EXERCISE AIM:
Below this task are records; return each one exactly and omit its images.

□ □ □ □ □

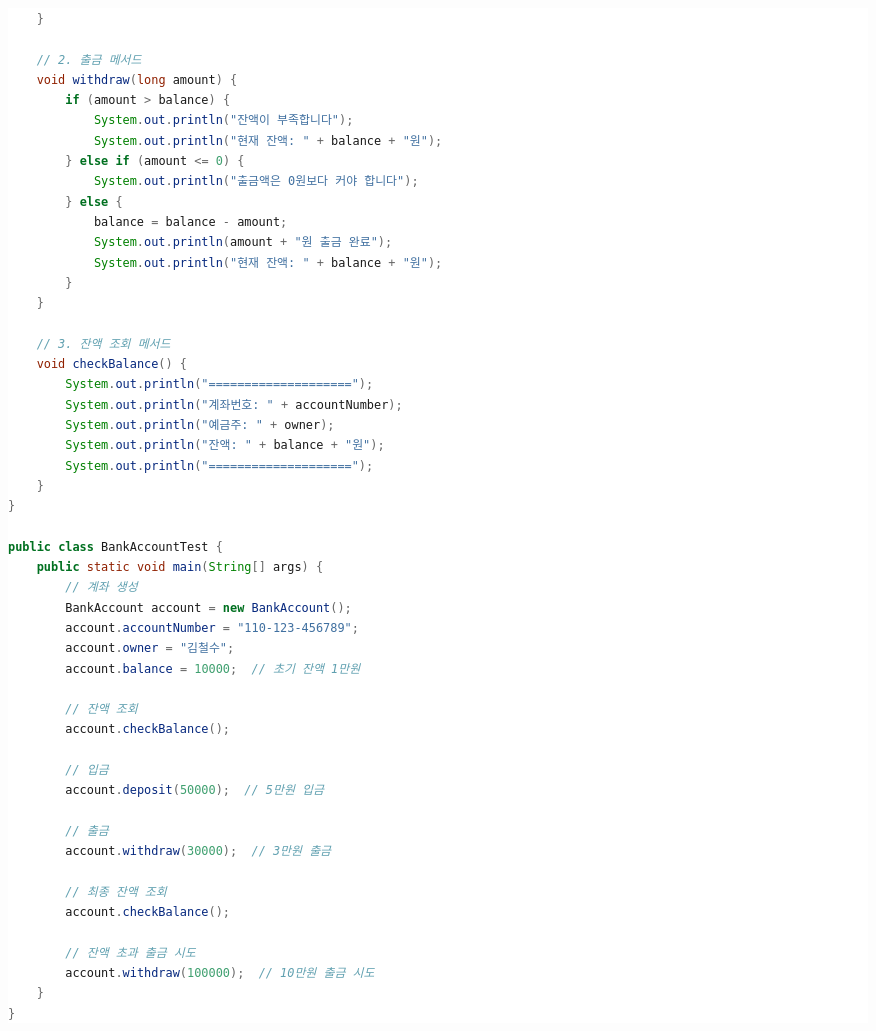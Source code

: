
 ```java
    }

    // 2. 출금 메서드
    void withdraw(long amount) {
        if (amount > balance) {
            System.out.println("잔액이 부족합니다");
            System.out.println("현재 잔액: " + balance + "원");
        } else if (amount <= 0) {
            System.out.println("출금액은 0원보다 커야 합니다");
        } else {
            balance = balance - amount;
            System.out.println(amount + "원 출금 완료");
            System.out.println("현재 잔액: " + balance + "원");
        }
    }

    // 3. 잔액 조회 메서드
    void checkBalance() {
        System.out.println("====================");
        System.out.println("계좌번호: " + accountNumber);
        System.out.println("예금주: " + owner);
        System.out.println("잔액: " + balance + "원");
        System.out.println("====================");
    }
}

public class BankAccountTest {
    public static void main(String[] args) {
        // 계좌 생성
        BankAccount account = new BankAccount();
        account.accountNumber = "110-123-456789";
        account.owner = "김철수";
        account.balance = 10000;  // 초기 잔액 1만원

        // 잔액 조회
        account.checkBalance();

        // 입금
        account.deposit(50000);  // 5만원 입금

        // 출금
        account.withdraw(30000);  // 3만원 출금

        // 최종 잔액 조회
        account.checkBalance();

        // 잔액 초과 출금 시도
        account.withdraw(100000);  // 10만원 출금 시도
    }
}
```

□ □ □ □ □

REPLY TO THE EXERCISE:
Source code

:
 ```java
    }

    // 2. 출금 메서드
    void withdraw(long amount) {
        if (amount > balance) {
            System.out.println("잔액이 부족합니다");
            System.out.println("현재 잔액: " + balance + "원");
        } else if (amount <= 0) {
            System.out.println("출금액은 0원보다 커야 합니다");
        } else {
            balance = balance - amount;
            System.out.println(amount + "원 출금 완료");
            System.out.println("현재 잔액: " + balance + "원");
        }
    }

    // 3. 잔액 조회 메서드
    void checkBalance() {
        System.out.println("====================");
        System.out.println("계좌번호: " + accountNumber);
        System.out.println("예금주: " + owner);
        System.out.println("잔액: " + balance + "원");
        System.out.println("====================");
    }
}

public class BankAccountTest {
    public static void main(String[] args) {
        // 계좌 생성
        BankAccount account = new BankAccount();
        account.accountNumber = "110-123-456789";
        account.owner = "김철수";
        account.balance = 10000;  // 초기 잔액 1만원

        // 잔액 조회
        account.checkBalance();

        // 입금
        account.deposit(50000);  // 5만원 입금

        // 출금
        account.withdraw(30000);  // 3만원 출금

        // 최종 잔액 조회
        account.checkBalance();

        // 잔액 초과 출금 시도
        account.withdraw(100000);  // 10만원 출금 시도
    }
}
```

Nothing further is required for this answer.